こうした代替エネルギーへのシフトは石油危機以降の技術革新によってやり尽くしたとの見方もあり、閉塞感があるのも事実です。しかし、企業側にも規制をクリアするという消極的な取り組みではなく、環境保全・低炭素社会の実現を社会的な責任としてとらえ、積極的に貢献する意識が高まってきています。COP21が開催されたパリでは、マイクロソフトなどのIT企業やテスラ・モーターズなど自動車関連企業が行事に積極的に参加したり、自らの事業方針や投資計画を表明する機会が多く見られました。
電力供給、交通、流通のネットワークや建設の施工管理、製造工程、医療・介護などあらゆる領域に情報処理技術を活用するIoT(インターネット・オブ・シングス)の普及とともに、エネルギー効率の向上や再利用・共有を進めていくことへの取り組みが進展しています。

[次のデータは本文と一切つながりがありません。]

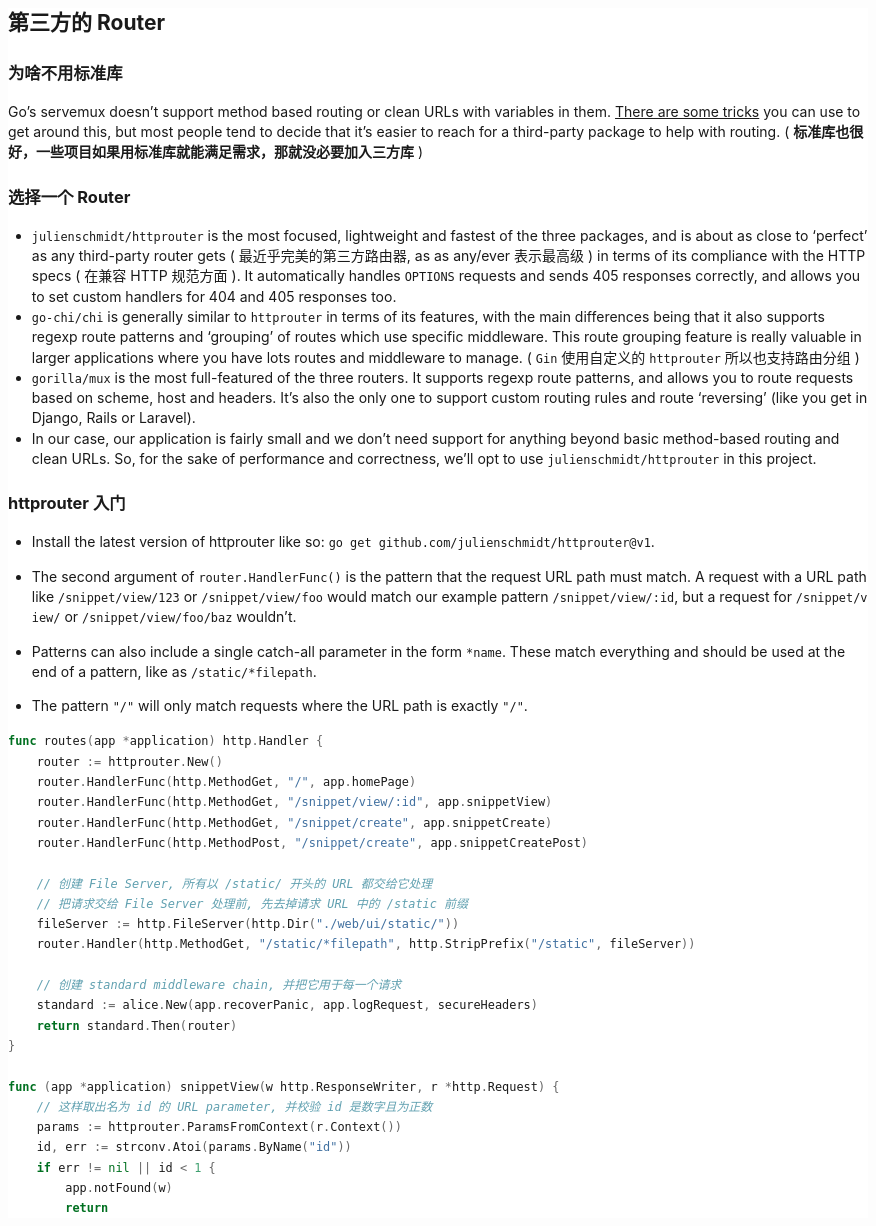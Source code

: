 ## 第三方的 Router

### 为啥不用标准库

Go’s servemux doesn’t support method based routing or clean URLs with variables in them. [There are some tricks](https://youtu.be/yi5A3cK1LNA?t=778) you can use to get around this, but most people tend to decide that it’s easier to reach for a third-party package to help with routing. ( **标准库也很好，一些项目如果用标准库就能满足需求，那就没必要加入三方库** )

### 选择一个 Router

- `julienschmidt/httprouter` is the most focused, lightweight and fastest of the three packages, and is about as close to ‘perfect’ as any third-party router gets ( 最近乎完美的第三方路由器, as as any/ever 表示最高级 ) in terms of its compliance with the HTTP specs ( 在兼容 HTTP 规范方面 ). It automatically handles `OPTIONS` requests and sends 405 responses correctly, and allows you to set custom handlers for 404 and 405 responses too.
- `go-chi/chi` is generally similar to `httprouter` in terms of its features, with the main differences being that it also supports regexp route patterns and ‘grouping’ of routes which use specific middleware. This route grouping feature is really valuable in larger applications where you have lots routes and middleware to manage. ( `Gin` 使用自定义的 `httprouter` 所以也支持路由分组 )
- `gorilla/mux` is the most full-featured of the three routers. It supports regexp route patterns, and allows you to route requests based on scheme, host and headers. It’s also the only one to support custom routing rules and route ‘reversing’ (like you get in Django, Rails or Laravel).
- In our case, our application is fairly small and we don’t need support for anything beyond basic method-based routing and clean URLs. So, for the sake of performance and correctness, we’ll opt to use `julienschmidt/httprouter` in this project.

### httprouter 入门

- Install the latest version of httprouter like so: `go get github.com/julienschmidt/httprouter@v1`. 

- The second argument of `router.HandlerFunc()` is the pattern that the request URL path must match. A request with a URL path like `/snippet/view/123` or `/snippet/view/foo` would match our example pattern `/snippet/view/:id`, but a request for `/snippet/view/` or `/snippet/view/foo/baz` wouldn’t.
- Patterns can also include a single catch-all parameter in the form `*name`. These match everything and should be used at the end of a pattern, like as `/static/*filepath`.
- The pattern `"/"` will only match requests where the URL path is exactly `"/"`.

```go
func routes(app *application) http.Handler {
    router := httprouter.New()
    router.HandlerFunc(http.MethodGet, "/", app.homePage)
    router.HandlerFunc(http.MethodGet, "/snippet/view/:id", app.snippetView)
    router.HandlerFunc(http.MethodGet, "/snippet/create", app.snippetCreate)
    router.HandlerFunc(http.MethodPost, "/snippet/create", app.snippetCreatePost)

    // 创建 File Server, 所有以 /static/ 开头的 URL 都交给它处理
    // 把请求交给 File Server 处理前, 先去掉请求 URL 中的 /static 前缀
    fileServer := http.FileServer(http.Dir("./web/ui/static/"))
    router.Handler(http.MethodGet, "/static/*filepath", http.StripPrefix("/static", fileServer))

    // 创建 standard middleware chain, 并把它用于每一个请求
    standard := alice.New(app.recoverPanic, app.logRequest, secureHeaders)
    return standard.Then(router)
}

func (app *application) snippetView(w http.ResponseWriter, r *http.Request) {
    // 这样取出名为 id 的 URL parameter, 并校验 id 是数字且为正数
    params := httprouter.ParamsFromContext(r.Context())
    id, err := strconv.Atoi(params.ByName("id"))
    if err != nil || id < 1 {
        app.notFound(w)
        return
```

今年から本格化したコーポレート・ガバナンス(企業統治)の強化の流れもこの潮流を後押ししていると考えられます。温暖化防止に向けて技術・製品・サービスを開発・発展させたり、防止対策への資金援助や活動を広げることがSRI(企業としての社会的責任を評価する投資手法)やESG投資(環境・社会・企業統治に着目した投資手法)によって重視され、それにより企業が一層意識を高めるといった好循環が期待されます。